Trump, with his former political opponent seated behind him, delivered an inaugural address reminiscent of his campaign speeches, vowing that the “forgotten men and women of our country will be forgotten no longer.”
“This American carnage stops right here and stops right now,” Trump said.
Trump did not mention Clinton in the address.
But during the luncheon honoring Trump and Vice President Mike Pence in the Capitol’s Statuary Hall, Trump rose to deliver gracious remarks about Clinton. It was a striking contrast from even a few months ago, when Trump had threatened to jail her if he became president and repeatedly dredged up some of the most painful moments of the Clintons’ turbulent marriage, including Bill Clinton’s infidelities.
“I was very honored, very, very honored, when I heard that President Bill Clinton and Secretary Hilary Clinton was coming today,” Trump said, before asking both to stand, when they received a long round of applause.
“Honestly,” Trump added, “there’s nothing more I can say because I have a lot of respect for those two people.”
For Clinton and her aides, losing the presidential election to Trump had been a difficult scenario to imagine for the better part of the general election. In the heat of a contentious and bitter campaign, the former secretary of state let her tone grow increasingly dark, as she repeatedly warned the American people that the values Trump espoused were un-American.

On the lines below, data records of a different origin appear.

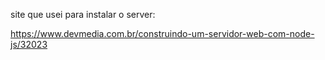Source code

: site que usei para instalar o server: 

https://www.devmedia.com.br/construindo-um-servidor-web-com-node-js/32023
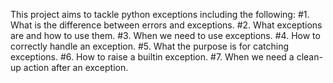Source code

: This project aims to tackle python exceptions including the following:
	#1. What is the difference between errors and exceptions.
	#2. What exceptions are and how to use them.
	#3. When we need to use exceptions.
	#4. How to correctly handle an exception.
	#5. What the purpose is for catching exceptions.
	#6. How to raise a builtin exception.
	#7. When we need a clean-up action after an exception.
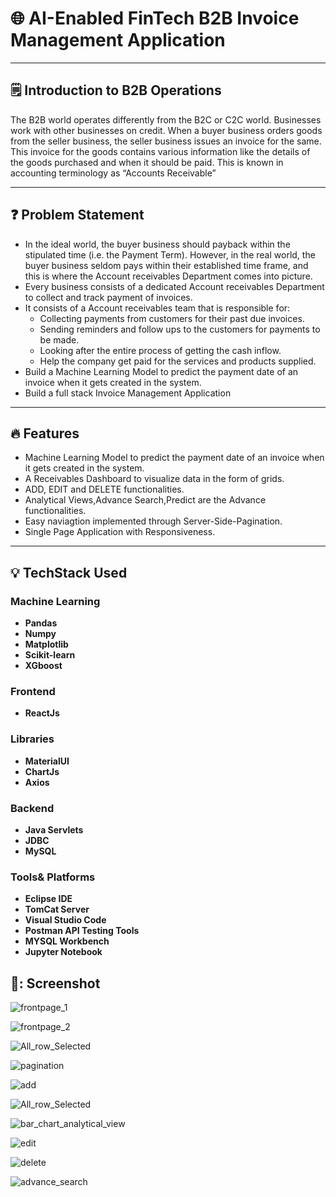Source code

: # 🌐 AI-Enabled FinTech B2B Invoice Management Application 


---



## 🗒️ Introduction to B2B Operations

The B2B world operates differently from the B2C or C2C world. Businesses work with other businesses on credit. When a buyer business orders goods from the seller business, the seller business issues an invoice for the same. This invoice for the goods contains various information like the details of the goods purchased and when it should be paid. This is known in accounting terminology as “Accounts Receivable”

---
## ❓ Problem Statement

- In the ideal world, the buyer business should payback within the stipulated time (i.e. the Payment Term). However, in the real world, the buyer business seldom pays   within their established time frame, and this is where the Account receivables Department comes into picture.
- Every business consists of a dedicated Account receivables Department to collect and track payment of invoices.
- It consists of a Account receivables team that is responsible for:
    - Collecting payments from customers for their past due invoices.
    - Sending reminders and follow ups to the customers for payments to be made.
    - Looking after the entire process of getting the cash inflow.
    - Help the company get paid for the services and products supplied.
- Build a Machine Learning Model to predict the payment date of an invoice when it gets created in the system.
- Build a full stack Invoice Management Application

---


## :fire: Features

- Machine Learning Model to predict the payment date of an invoice when it gets created in the system.
- A Receivables Dashboard to visualize data in the form of grids.
- ADD, EDIT and DELETE functionalities.
- Analytical Views,Advance Search,Predict are the Advance functionalities.
- Easy naviagtion implemented through Server-Side-Pagination.
- Single Page Application with Responsiveness.

---

## :bulb: TechStack Used

### Machine Learning

- **Pandas**
- **Numpy**
- **Matplotlib**
- **Scikit-learn**
- **XGboost**

### Frontend

- **ReactJs**

### Libraries

- **MaterialUI**
- **ChartJs**
- **Axios**

### Backend

- **Java Servlets**
- **JDBC**
- **MySQL**

### Tools& Platforms

- **Eclipse IDE**
- **TomCat Server**
- **Visual Studio Code**
- **Postman API Testing Tools**
- **MYSQL Workbench**
- **Jupyter Notebook**


## 📱: Screenshot

![frontpage_1](https://user-images.githubusercontent.com/25785435/165882191-9f692ff9-4ce1-469b-8e9d-efb24e4ced6f.png)

![frontpage_2](https://user-images.githubusercontent.com/25785435/165882198-74b40554-2a90-4798-b42d-cfe3fe614da8.png)

![All_row_Selected](https://user-images.githubusercontent.com/25785435/165882209-754c878a-e940-41ef-a507-011d54f60ea3.png)

![pagination](https://user-images.githubusercontent.com/25785435/165882222-8c037e38-ec0d-4259-ac63-4a4419e823c3.png)

![add](https://user-images.githubusercontent.com/25785435/165882286-c4ca2111-f9b5-4319-83e0-ebc4011d24d1.png)

![All_row_Selected](https://user-images.githubusercontent.com/25785435/165882257-87552eb0-f567-4646-9d16-139a2eaafb69.png)

![bar_chart_analytical_view](https://user-images.githubusercontent.com/25785435/165882229-5ceebe34-bbcd-4444-9d23-4e9b98a02111.png)

![edit](https://user-images.githubusercontent.com/25785435/165882237-f0fdc7b2-f08c-4472-b548-13bc21d16506.png)

![delete](https://user-images.githubusercontent.com/25785435/165882233-79b4b8c0-2069-47ca-9df5-51e485e265d6.png)

![advance_search](https://user-images.githubusercontent.com/25785435/165882244-9b0b0ca2-99d0-4c03-955f-071a2d5b7f1f.png)

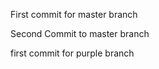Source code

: First commit for master branch

Second Commit to master branch















first commit for purple branch


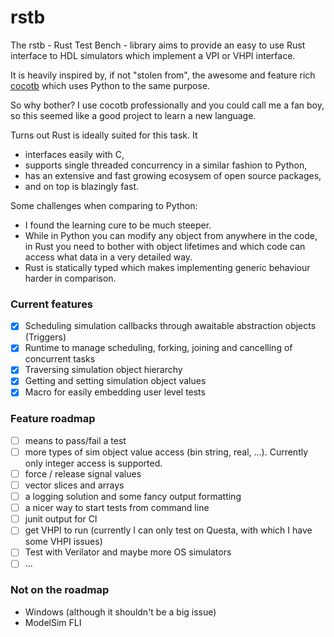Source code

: # rstb
The rstb - Rust Test Bench - library aims to provide an easy to use Rust interface to HDL simulators which implement a VPI or VHPI interface.

It is heavily inspired by, if not "stolen from", the awesome and feature rich [cocotb](https://github.com/cocotb/cocotb) which uses Python to the same purpose.

So why bother? I use cocotb professionally and you could call me a fan boy, so this seemed like a good project to learn a new language.

Turns out Rust is ideally suited for this task. It
* interfaces easily with C,
* supports single threaded concurrency in a similar fashion to Python,
* has an extensive and fast growing ecosysem of open source packages,
* and on top is blazingly fast.

Some challenges when comparing to Python:
* I found the learning cure to be much steeper.
* While in Python you can modify any object from anywhere in the code, in Rust you need to bother with object lifetimes and which code can access what data in a very detailed way.
* Rust is statically typed which makes implementing generic behaviour harder in comparison.

### Current features
- [x] Scheduling simulation callbacks through awaitable abstraction objects (Triggers)
- [x] Runtime to manage scheduling, forking, joining and cancelling of concurrent tasks
- [x] Traversing simulation object hierarchy
- [x] Getting and setting simulation object values
- [x] Macro for easily embedding user level tests

### Feature roadmap
- [ ] means to pass/fail a test
- [ ] more types of sim object value access (bin string, real, ...). Currently only integer access is supported.
- [ ] force / release signal values
- [ ] vector slices and arrays
- [ ] a logging solution and some fancy output formatting
- [ ] a nicer way to start tests from command line
- [ ] junit output for CI
- [ ] get VHPI to run (currently I can only test on Questa, with which I have some VHPI issues)
- [ ] Test with Verilator and maybe more OS simulators
- [ ] ...

### Not on the roadmap
* Windows (although it shouldn't be a big issue)
* ModelSim FLI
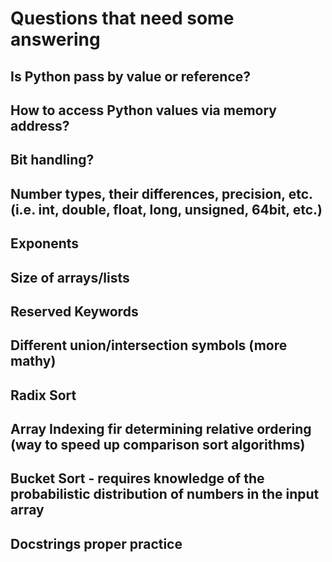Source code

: # Questions that need some answering

## Is Python pass by value or reference?
## How to access Python values via memory address?
## Bit handling?
## Number types, their differences, precision, etc. (i.e. int, double, float, long, unsigned, 64bit, etc.)
## Exponents
## Size of arrays/lists
## Reserved Keywords
## Different union/intersection symbols (more mathy)
## Radix Sort
## Array Indexing fir determining relative ordering (way to speed up comparison sort algorithms)
## Bucket Sort - requires knowledge of the probabilistic distribution of numbers in the input array
## Docstrings proper practice
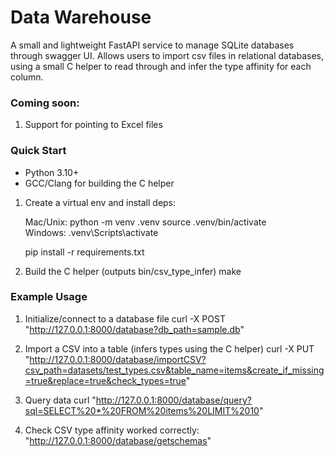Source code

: # Data Warehouse 

A small and lightweight FastAPI service to manage SQLite databases through swagger UI. Allows users to import csv files in relational databases, using a small C helper to read through and infer the type affinity for each column. 

### Coming soon:
1. Support for pointing to Excel files


### Quick Start
- Python 3.10+
- GCC/Clang for building the C helper

1) Create a virtual env and install deps: 

   Mac/Unix: python -m venv .venv
   source .venv/bin/activate   
   Windows: .venv\Scripts\activate 
   
   pip install -r requirements.txt

2) Build the C helper (outputs bin/csv_type_infer)
   make


### Example Usage
1) Initialize/connect to a database file
   curl -X POST "http://127.0.0.1:8000/database?db_path=sample.db"

2) Import a CSV into a table (infers types using the C helper)
   curl -X PUT "http://127.0.0.1:8000/database/importCSV?csv_path=datasets/test_types.csv&table_name=items&create_if_missing=true&replace=true&check_types=true"

3) Query data
   curl "http://127.0.0.1:8000/database/query?sql=SELECT%20*%20FROM%20items%20LIMIT%2010"

4) Check CSV type affinity worked correctly: "http://127.0.0.1:8000/database/getschemas"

“Imagine that on January 20, 2017, it is Donald Trump standing in front of our Capitol and taking the oath of office,” Clinton told her supporters in Las Vegas, Nevada, just three days out from the election. “Imagine with me what it would be like to have Donald Trump sitting in the Oval Office come next January.”
More than two months after the election, a political scandal that had haunted Clinton’s presidential run still lingered.
GOP Rep. Jason Chaffetz, the chairman of the House Oversight Committee that investigated Clinton’s use of a private email service during her time at the State Department, posted a photo of himself shaking hands with Clinton on the inaugural platform.
His caption read: “So pleased she is not the President. I thanked her for her service and wished her luck. The investigation continues.”
Republican Sen. John Cornyn, who was seated at the same table as Clinton for the lunch, told CNN that she appeared to be in good spirits but lamented the vitriolic nature of politics.
“She did talk about how she hoped our politics was more consensus-building and everybody can have their views but it doesn’t have to be poisonous,” Cornyn said.